This lecture covers the naming, structure, and reactivity of halogenoalkanes (haloalkanes), their environmental impact, especially regarding CFCs and the ozone layer, and alternatives to CFCs.

Naming Halogenoalkanes

  • Halogenoalkanes are alkanes with one or more halogen atoms attached.
  • The longest carbon chain forms the base name; halogens use prefixes (fluoro-, chloro-, bromo-, iodo-) in alphabetical order.
  • Number each halogen's carbon position; use di-, tri-, tetra- for multiples of the same halogen.
  • Examples: trifluoromethane, 2-chloropropane, 1-bromo-1,1-dichloro-2-iodoethane.

Bond Polarity and Nucleophiles

  • C–X bonds in halogenoalkanes are polar due to halogen electronegativity, making the carbon δ+ (electron-poor).
  • Nucleophiles (electron pair donors) attack the δ+ carbon; common examples: NH₃, OH⁻, CN⁻, H₂O.
  • Nucleophilic substitution: nucleophile replaces halogen.

Nucleophilic Substitution Reactions

  • With OH⁻ (aqueous sodium hydroxide, warm, reflux): halogenoalkane + NaOH → alcohol + NaX.
  • With H₂O (heated): halogenoalkane + H₂O → alcohol + H⁺ + X⁻ (reaction is slower due to weak nucleophilicity).
  • Reaction involves heterolytic bond fission (both electrons to halogen).

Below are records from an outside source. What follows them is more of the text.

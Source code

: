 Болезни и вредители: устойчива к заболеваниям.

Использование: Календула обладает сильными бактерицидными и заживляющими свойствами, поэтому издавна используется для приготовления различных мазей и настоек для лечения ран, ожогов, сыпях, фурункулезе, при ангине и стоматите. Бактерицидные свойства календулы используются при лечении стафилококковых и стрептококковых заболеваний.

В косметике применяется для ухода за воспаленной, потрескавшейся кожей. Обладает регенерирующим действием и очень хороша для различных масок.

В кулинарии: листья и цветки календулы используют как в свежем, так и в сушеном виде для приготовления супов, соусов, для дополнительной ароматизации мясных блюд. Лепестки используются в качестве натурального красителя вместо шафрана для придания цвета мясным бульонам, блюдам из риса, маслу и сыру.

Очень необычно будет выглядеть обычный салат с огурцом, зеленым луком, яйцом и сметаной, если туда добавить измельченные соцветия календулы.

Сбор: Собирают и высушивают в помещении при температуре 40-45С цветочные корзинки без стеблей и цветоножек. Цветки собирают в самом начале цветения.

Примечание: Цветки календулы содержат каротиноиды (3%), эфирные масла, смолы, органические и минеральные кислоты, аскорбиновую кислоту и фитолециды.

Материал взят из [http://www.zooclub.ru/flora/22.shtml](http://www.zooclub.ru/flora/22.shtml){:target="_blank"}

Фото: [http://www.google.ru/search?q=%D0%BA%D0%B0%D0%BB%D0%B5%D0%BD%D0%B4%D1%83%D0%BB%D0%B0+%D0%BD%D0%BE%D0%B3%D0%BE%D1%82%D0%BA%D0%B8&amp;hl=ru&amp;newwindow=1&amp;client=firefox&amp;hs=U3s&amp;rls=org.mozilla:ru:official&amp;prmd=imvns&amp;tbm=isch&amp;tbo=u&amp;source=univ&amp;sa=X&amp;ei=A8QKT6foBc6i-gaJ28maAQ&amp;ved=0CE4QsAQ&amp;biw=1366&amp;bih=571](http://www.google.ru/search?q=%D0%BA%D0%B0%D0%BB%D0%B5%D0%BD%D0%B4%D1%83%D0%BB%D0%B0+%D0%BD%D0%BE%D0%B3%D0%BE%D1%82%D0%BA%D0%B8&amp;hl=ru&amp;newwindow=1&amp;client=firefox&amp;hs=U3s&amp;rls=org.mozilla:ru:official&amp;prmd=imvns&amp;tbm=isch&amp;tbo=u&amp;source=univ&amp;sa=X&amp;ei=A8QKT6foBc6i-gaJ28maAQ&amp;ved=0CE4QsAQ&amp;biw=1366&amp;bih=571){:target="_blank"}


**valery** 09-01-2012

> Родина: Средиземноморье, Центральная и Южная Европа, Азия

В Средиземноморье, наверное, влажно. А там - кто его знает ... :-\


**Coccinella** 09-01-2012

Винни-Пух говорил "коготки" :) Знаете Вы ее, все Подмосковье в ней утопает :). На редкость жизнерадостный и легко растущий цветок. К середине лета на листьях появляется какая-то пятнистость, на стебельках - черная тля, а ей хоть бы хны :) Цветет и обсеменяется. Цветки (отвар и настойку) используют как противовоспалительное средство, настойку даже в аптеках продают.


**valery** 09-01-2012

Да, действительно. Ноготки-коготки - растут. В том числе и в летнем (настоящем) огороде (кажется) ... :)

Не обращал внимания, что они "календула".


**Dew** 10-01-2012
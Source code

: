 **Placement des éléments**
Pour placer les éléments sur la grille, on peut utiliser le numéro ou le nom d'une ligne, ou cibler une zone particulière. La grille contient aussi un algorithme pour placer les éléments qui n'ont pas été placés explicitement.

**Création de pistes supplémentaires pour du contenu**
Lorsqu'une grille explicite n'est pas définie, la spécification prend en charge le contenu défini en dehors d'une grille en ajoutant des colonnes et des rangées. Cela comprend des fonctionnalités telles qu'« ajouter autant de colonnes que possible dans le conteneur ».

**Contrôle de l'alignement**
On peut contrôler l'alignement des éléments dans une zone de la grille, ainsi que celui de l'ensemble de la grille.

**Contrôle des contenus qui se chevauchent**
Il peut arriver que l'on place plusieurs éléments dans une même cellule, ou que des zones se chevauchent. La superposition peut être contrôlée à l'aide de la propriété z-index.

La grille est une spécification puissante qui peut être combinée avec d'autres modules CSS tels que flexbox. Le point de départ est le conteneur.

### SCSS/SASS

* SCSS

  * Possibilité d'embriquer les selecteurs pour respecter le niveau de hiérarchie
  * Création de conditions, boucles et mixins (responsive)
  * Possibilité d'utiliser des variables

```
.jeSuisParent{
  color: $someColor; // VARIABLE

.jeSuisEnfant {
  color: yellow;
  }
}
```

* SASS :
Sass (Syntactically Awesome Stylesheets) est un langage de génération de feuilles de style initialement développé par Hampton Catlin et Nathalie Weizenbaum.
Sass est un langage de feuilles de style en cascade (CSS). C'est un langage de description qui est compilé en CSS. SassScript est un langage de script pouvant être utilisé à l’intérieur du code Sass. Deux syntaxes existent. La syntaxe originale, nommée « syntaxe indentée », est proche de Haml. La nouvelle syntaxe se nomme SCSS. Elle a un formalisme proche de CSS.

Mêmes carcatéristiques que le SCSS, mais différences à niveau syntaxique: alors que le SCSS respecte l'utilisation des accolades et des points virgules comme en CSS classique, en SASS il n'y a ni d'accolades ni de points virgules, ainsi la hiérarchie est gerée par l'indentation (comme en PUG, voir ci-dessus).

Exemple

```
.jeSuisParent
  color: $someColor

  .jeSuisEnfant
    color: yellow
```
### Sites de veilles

Reactivity and Hydrolysis of Haloalkanes

  • Reactivity increases as the C–X bond strength decreases (from C–F to C–I).
  • Rate order for hydrolysis: iodoalkanes > bromoalkanes > chloroalkanes, seen via silver nitrate test (forms precipitate fastest for I⁻).

CFCs and Ozone Depletion

  • CFCs (chlorofluorocarbons) are halogenoalkanes once widely used as refrigerants and propellants.
  • CFCs release Cl• radicals under UV light, which catalyze ozone (O₃) breakdown in the stratosphere.
  • Mechanism:
    • Initiation: UV splits C–Cl bond to form radicals.
    • Propagation: Cl• reacts with O₃ to form ClO• and O₂; ClO• reacts with O₃ to regenerate Cl• and produce more O₂.
    • Termination: Radicals combine to end the chain.
  • Other radicals (e.g., NO•) from vehicle emissions also destroy ozone.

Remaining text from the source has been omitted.